Today, people look to the media, internet and other non-Muslims to understand the religion of Islam. This allows common misconceptions about Muslims and the religion to continue to exist. Ali explained that Muslims are just like anyone else, as we all strive for similar goals in life.

“We have the same aspirations as Americans or anyone else. We want to be educated, we want to have a job,” Ali said. “It’s so crazy because people categorize us as the ‘other’ without realizing that we’re working day-to-day for the same things everyone else is, and that’s something that people don’t understand.”

When asked to describe what Muslim people and the Islamic religion values most, the two words Ali chose were peace and understanding. She explained that God values peace and the understanding of one another and within her own life, she tries to reflect that to non-Muslims.

“When you take apart the meaning [of Islam], it means ‘religion of peace,’ ” Ali said.

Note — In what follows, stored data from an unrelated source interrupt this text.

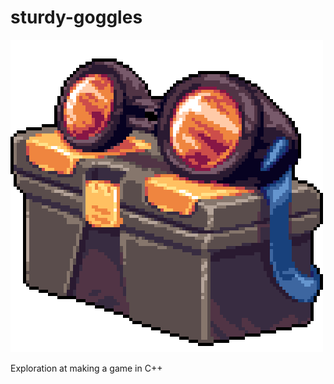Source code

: # sturdy-goggles
![Grab a pair](SturdyGoggles/SturdyGoggles/ToolBoxBlack.png)

Exploration at making a game in C++
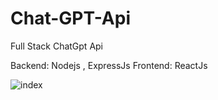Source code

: # Chat-GPT-Api
 Full Stack ChatGpt Api
 
 Backend: Nodejs , ExpressJs
 Frontend: ReactJs
 
 ![index](https://github.com/mansuremanastirli/Chat-GPT-Api/blob/main/chatgpt.png)
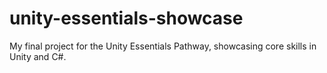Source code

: # unity-essentials-showcase
My final project for the Unity Essentials Pathway, showcasing core skills in Unity and C#.
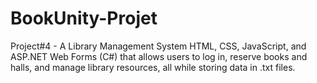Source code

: # BookUnity-Projet
Project#4 - A Library Management System HTML, CSS, JavaScript, and ASP.NET Web Forms (C#) that allows users to log in, reserve books and halls, and manage library resources, all while storing data in .txt files.
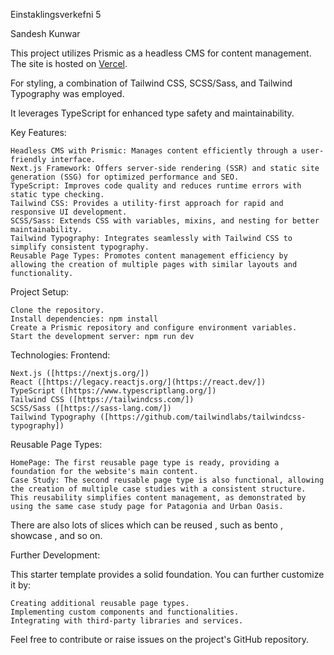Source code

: Einstaklingsverkefni 5

Sandesh Kunwar

This project utilizes Prismic as a headless CMS for content management. The site is hosted on [Vercel](https://hippies-central-vert.vercel.app/). 

For styling, a combination of Tailwind CSS, SCSS/Sass, and Tailwind Typography was employed.


It leverages TypeScript for enhanced type safety and maintainability.

Key Features:

    Headless CMS with Prismic: Manages content efficiently through a user-friendly interface.
    Next.js Framework: Offers server-side rendering (SSR) and static site generation (SSG) for optimized performance and SEO.
    TypeScript: Improves code quality and reduces runtime errors with static type checking.
    Tailwind CSS: Provides a utility-first approach for rapid and responsive UI development.
    SCSS/Sass: Extends CSS with variables, mixins, and nesting for better maintainability.
    Tailwind Typography: Integrates seamlessly with Tailwind CSS to simplify consistent typography.
    Reusable Page Types: Promotes content management efficiency by allowing the creation of multiple pages with similar layouts and functionality.

Project Setup:

    Clone the repository.
    Install dependencies: npm install
    Create a Prismic repository and configure environment variables.
    Start the development server: npm run dev

Technologies:
Frontend:

    Next.js ([https://nextjs.org/])
    React ([https://legacy.reactjs.org/](https://react.dev/])
    TypeScript ([https://www.typescriptlang.org/])
    Tailwind CSS ([https://tailwindcss.com/])
    SCSS/Sass ([https://sass-lang.com/])
    Tailwind Typography ([https://github.com/tailwindlabs/tailwindcss-typography])


Reusable Page Types:

    HomePage: The first reusable page type is ready, providing a foundation for the website's main content.
    Case Study: The second reusable page type is also functional, allowing the creation of multiple case studies with a consistent structure. This reusability simplifies content management, as demonstrated by using the same case study page for Patagonia and Urban Oasis.

There are also lots of slices which can be reused , such as bento , showcase , and so on.


Further Development:

This starter template provides a solid foundation. You can further customize it by:

    Creating additional reusable page types.
    Implementing custom components and functionalities.
    Integrating with third-party libraries and services.

Feel free to contribute or raise issues on the project's GitHub repository.



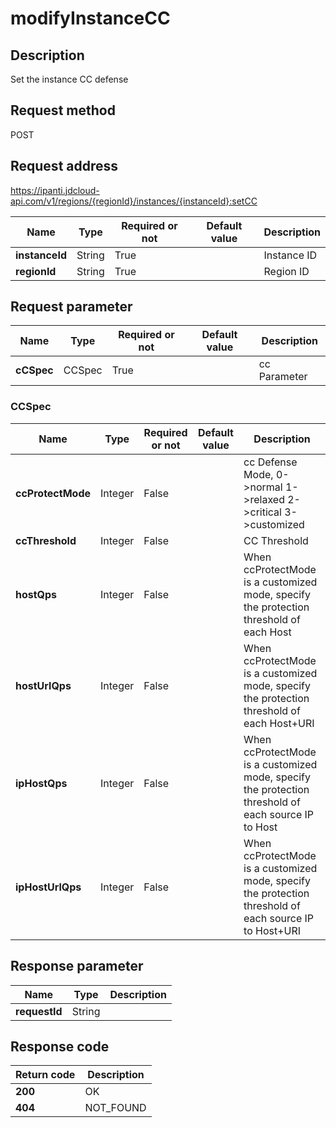 # modifyInstanceCC


## Description
Set the instance CC defense

## Request method
POST

## Request address
https://ipanti.jdcloud-api.com/v1/regions/{regionId}/instances/{instanceId}:setCC

|Name|Type|Required or not|Default value|Description|
|---|---|---|---|---|
|**instanceId**|String|True| |Instance ID|
|**regionId**|String|True| |Region ID|

## Request parameter
|Name|Type|Required or not|Default value|Description|
|---|---|---|---|---|
|**cCSpec**|CCSpec|True| |cc Parameter|

### CCSpec
|Name|Type|Required or not|Default value|Description|
|---|---|---|---|---|
|**ccProtectMode**|Integer|False| |cc Defense Mode, 0->normal  1->relaxed  2->critical  3->customized|
|**ccThreshold**|Integer|False| |CC Threshold|
|**hostQps**|Integer|False| |When ccProtectMode is a customized mode, specify the protection threshold of each Host|
|**hostUrlQps**|Integer|False| |When ccProtectMode is a customized mode, specify the protection threshold of each Host+URI|
|**ipHostQps**|Integer|False| |When ccProtectMode is a customized mode, specify the protection threshold of each source IP to Host|
|**ipHostUrlQps**|Integer|False| |When ccProtectMode is a customized mode, specify the protection threshold of each source IP to Host+URI|

## Response parameter
|Name|Type|Description|
|---|---|---|
|**requestId**|String| |



## Response code
|Return code|Description|
|---|---|
|**200**|OK|
|**404**|NOT_FOUND|
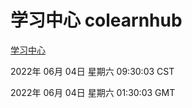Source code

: # 学习中心 colearnhub
[学习中心](http://59.174.27.195:56308/colearnhub/)

2022年 06月 04日 星期六 09:30:03 CST

2022年 06月 04日 星期六 01:30:03 GMT
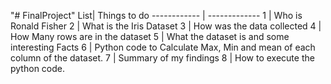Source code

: "# FinalProject" 
List| Things to do 
------------ | -------------
1 | Who is Ronald Fisher
2 | What is the Iris Dataset
3 | How was the data collected
4 | How Many rows are in the dataset
5 | What the dataset is and some interesting Facts
6 | Python code to Calculate Max, Min and mean of each column of the dataset.
7 | Summary of my findings
8 | How to execute the python code.

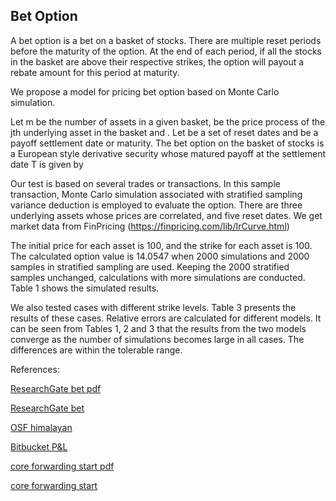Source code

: ## Bet Option 
   
A bet option is a bet on a basket of stocks.  There are multiple reset periods before the maturity of the option.  At the end of each period, if all the stocks in the basket are above their respective strikes, the option will payout a rebate amount for this period at maturity.

We propose a model for pricing bet option based on Monte Carlo simulation. 

Let m be the number of assets in a given basket,   be the price process of the jth underlying asset in the basket and  .  Let   be a set of reset dates and   be a payoff settlement date or maturity.  The bet option on the basket of stocks is a European style derivative security whose matured payoff at the settlement date T is given by

Our test is based on several trades or transactions. In this sample transaction, Monte Carlo simulation associated with stratified sampling variance deduction is employed to evaluate the option.  There are three underlying assets whose prices are correlated, and five reset dates. We get market data from FinPricing (https://finpricing.com/lib/IrCurve.html)

The initial price for each asset is 100, and the strike for each asset is 100.  The calculated option value is 14.0547 when 2000 simulations and 2000 samples in stratified sampling are used.  Keeping the 2000 stratified samples unchanged, calculations with more simulations are conducted.  Table 1 shows the simulated results.

We also tested cases with different strike levels.  Table 3 presents the results of these cases. Relative errors are calculated for different models.  It can be seen from Tables 1, 2 and 3 that the results from the two models converge as the number of simulations becomes large in all cases.  The differences are within the tolerable range.


References:

   
[ResearchGate bet pdf](https://www.researchgate.net/profile/Tim-Xiao/publication/369878537_Bet_Option_Model/links/643025894e83cd0e2f97a3b5/Bet-Option-Model.pdf)
   
[ResearchGate bet](https://www.researchgate.net/publication/369878537_Bet_Option_Model)

[OSF himalayan](https://osf.io/cg5x4/download)

[Bitbucket P&L](https://bitbucket.org/timxiao1203/profit-and-loss-explanation/downloads/PnLExplain.pdf)

[core forwarding start pdf](https://core.ac.uk/download/534871134.pdf)

[core forwarding start](https://core.ac.uk/works/127933887)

Ali’s point of view as a hijabi Muslim woman opens the door to a unique piece of diversity at WSU. If individuals want to support their fellow classmates, she said they should try to understand what their Muslim peers value, experience and hope for in life.

“My advice to anyone who has any questions about Islam or Muslims, just go up and ask a Muslim,” Ali said. “Muslims actually want to talk to you. They’ll actually like to talk to you, to educate you about their religion, same as you would about your religion or your culture.”